Как только я опускала завесу, воспоминания находили узкую тропинку в моё сознание, чтобы увлечь, унести туда, где было хорошо. Ведь с мальчишками я чувствовала себя дома.
– О чём ты мечтаешь?
Я знала, Иерихон спрашивает не просто так. Закрыв глаза, тихо ответила, словно выдавала тайну, что было близко к правде, ведь в тот миг моими губами говорила душа.
– Стоять на корме корабля, пока ветер овевает кожу, а брызги солёной воды попадают на лицо. Идти по бордюру вдоль дороги босыми ногами, пока дождь барабанит по телу. Стоять на горе раскинув руки в стороны и кричать от переполняющих эмоций. Провожать закат на крыше здания, держа в руках горячий кофе…

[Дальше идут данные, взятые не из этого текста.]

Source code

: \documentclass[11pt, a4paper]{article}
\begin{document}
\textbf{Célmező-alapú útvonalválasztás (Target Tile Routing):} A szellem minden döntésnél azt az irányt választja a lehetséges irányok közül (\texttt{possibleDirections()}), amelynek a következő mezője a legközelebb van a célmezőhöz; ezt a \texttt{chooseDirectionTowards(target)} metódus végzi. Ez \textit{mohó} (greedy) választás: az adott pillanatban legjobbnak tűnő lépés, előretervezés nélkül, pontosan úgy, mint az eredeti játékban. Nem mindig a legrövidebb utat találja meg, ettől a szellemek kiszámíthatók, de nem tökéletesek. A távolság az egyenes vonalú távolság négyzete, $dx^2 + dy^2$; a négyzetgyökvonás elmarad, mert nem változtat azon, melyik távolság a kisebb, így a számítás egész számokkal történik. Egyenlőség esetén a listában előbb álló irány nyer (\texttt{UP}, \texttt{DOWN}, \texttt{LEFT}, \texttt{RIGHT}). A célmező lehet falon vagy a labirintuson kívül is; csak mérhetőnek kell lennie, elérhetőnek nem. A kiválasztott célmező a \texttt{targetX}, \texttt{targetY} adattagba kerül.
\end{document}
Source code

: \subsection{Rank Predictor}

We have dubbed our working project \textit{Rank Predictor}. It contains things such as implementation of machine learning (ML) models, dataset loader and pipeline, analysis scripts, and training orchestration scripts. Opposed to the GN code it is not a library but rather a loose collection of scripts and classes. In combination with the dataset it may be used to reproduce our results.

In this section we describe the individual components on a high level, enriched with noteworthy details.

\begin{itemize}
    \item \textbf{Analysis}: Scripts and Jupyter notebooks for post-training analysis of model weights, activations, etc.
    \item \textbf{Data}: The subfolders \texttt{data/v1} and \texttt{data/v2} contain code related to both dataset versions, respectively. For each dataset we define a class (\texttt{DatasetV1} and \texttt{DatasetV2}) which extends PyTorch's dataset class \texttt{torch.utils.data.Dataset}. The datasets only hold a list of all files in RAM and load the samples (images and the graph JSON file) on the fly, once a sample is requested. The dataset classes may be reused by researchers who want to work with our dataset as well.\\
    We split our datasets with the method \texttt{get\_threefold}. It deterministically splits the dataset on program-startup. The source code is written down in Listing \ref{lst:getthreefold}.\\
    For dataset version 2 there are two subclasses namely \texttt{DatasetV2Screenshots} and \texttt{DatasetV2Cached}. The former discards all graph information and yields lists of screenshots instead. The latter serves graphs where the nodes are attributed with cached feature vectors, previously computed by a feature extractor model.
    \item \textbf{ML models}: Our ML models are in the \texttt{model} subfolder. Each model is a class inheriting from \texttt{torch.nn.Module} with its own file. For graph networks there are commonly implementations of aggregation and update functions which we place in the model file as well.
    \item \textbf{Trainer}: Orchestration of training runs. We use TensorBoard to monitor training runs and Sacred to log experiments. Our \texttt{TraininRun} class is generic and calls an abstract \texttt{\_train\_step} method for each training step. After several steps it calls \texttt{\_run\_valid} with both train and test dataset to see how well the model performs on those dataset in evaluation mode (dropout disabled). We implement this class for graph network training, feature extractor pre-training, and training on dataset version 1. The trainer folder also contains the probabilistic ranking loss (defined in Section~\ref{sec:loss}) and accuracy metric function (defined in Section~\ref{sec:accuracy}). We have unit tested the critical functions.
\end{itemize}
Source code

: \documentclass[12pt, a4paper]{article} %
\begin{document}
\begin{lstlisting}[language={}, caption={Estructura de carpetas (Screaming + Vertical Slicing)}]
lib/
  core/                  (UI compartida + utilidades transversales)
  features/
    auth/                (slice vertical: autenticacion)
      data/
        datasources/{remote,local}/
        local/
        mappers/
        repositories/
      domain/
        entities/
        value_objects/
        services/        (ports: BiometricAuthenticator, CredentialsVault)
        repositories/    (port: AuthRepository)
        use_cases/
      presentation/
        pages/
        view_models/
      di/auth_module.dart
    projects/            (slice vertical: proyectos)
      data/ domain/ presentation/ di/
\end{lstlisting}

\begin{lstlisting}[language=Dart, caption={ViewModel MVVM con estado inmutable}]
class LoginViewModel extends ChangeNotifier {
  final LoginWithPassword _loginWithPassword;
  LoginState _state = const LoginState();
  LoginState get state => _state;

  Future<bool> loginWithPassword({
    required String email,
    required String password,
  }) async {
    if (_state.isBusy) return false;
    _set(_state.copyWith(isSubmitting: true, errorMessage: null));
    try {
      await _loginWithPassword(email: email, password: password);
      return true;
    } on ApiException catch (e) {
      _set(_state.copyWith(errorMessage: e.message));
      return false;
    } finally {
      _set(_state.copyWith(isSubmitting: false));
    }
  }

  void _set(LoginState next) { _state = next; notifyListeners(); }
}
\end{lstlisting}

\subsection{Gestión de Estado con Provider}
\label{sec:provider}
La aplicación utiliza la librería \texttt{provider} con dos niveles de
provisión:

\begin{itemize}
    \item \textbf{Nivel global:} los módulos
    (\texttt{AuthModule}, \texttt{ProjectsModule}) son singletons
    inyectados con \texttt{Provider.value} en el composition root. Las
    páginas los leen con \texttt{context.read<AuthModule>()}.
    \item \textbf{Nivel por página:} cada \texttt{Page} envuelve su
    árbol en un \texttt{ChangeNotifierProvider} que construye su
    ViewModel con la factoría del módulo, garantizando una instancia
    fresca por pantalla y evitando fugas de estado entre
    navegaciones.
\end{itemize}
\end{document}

– А вокруг талии тёплые ладони, обнимающие тебя, – давящим ласковым шёпотом произнёс Иерихон. Он смотрел на меня так долго и отчаянно, что сердце тревожно забилось в груди.
– Что?
– Я ведь влюбился не в твой образ, не в оболочку, – он коснулся моего лица, – В этот шрам, в твой смех, он как сладкая тягучая конфетка, мягкий с хрипотцой. В твоё умение любить простые вещи и радоваться дождю. В то, как ты готова выслушать любого человека, неважно, какое время ночь на улице или день, ты всегда приходила ко мне, когда я нуждался, оставалась даже тогда, когда отталкивал. И в то, как ты смотришь на меня.
– Как?
Он тихо засмеялся.
– Словно я тот самый дождь, который ты так любишь.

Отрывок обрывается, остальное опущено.